→ **Available records**
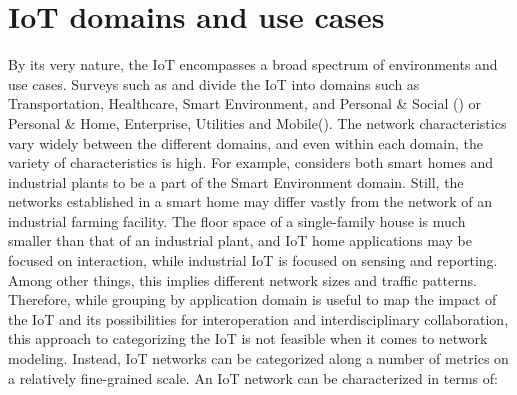 \documentclass{acm_proc_article-sp}
\begin{document}
\section{IoT domains and use cases}
\label{sec:Scenarios}
By its very nature, the IoT encompasses a broad spectrum of environments and use cases.
Surveys such as \cite{IoT_survey_Atzori} and \cite{IoT_survey_Gubbi} divide the IoT into domains such as Transportation, Healthcare, Smart Environment, and Personal \& Social (\cite{IoT_survey_Atzori}) or Personal \& Home, Enterprise, Utilities and Mobile(\cite{IoT_survey_Gubbi}).
The network characteristics vary widely between the different domains, and even within each domain, the variety of characteristics is high. For example,\cite{IoT_survey_Atzori} considers both smart homes and industrial plants to be a part of the Smart Environment domain. Still, the networks established in a smart home may differ vastly from the network of an industrial farming facility. The floor space of a single-family house is much smaller than that of an industrial plant, and IoT home applications may be focused on interaction, while industrial IoT is focused on sensing and reporting.
Among other things, this implies different network sizes and traffic patterns.\\
Therefore, while grouping by application domain is useful to map the impact of the IoT and its possibilities for interoperation and interdisciplinary collaboration, this approach to categorizing the IoT is not feasible when it comes to network modeling. Instead, IoT networks can be categorized along a number of metrics on a relatively fine-grained scale. An IoT network can be characterized in terms of:\\
\end{document}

→ **Problem to work on**
Where a line contains the word "this", copy that line from the listing above.

→ **Exercise answer**
Among other things, this implies different network sizes and traffic patterns.\\
Therefore, while grouping by application domain is useful to map the impact of the IoT and its possibilities for interoperation and interdisciplinary collaboration, this approach to categorizing the IoT is not feasible when it comes to network modeling. Instead, IoT networks can be categorized along a number of metrics on a relatively fine-grained scale. An IoT network can be characterized in terms of:\\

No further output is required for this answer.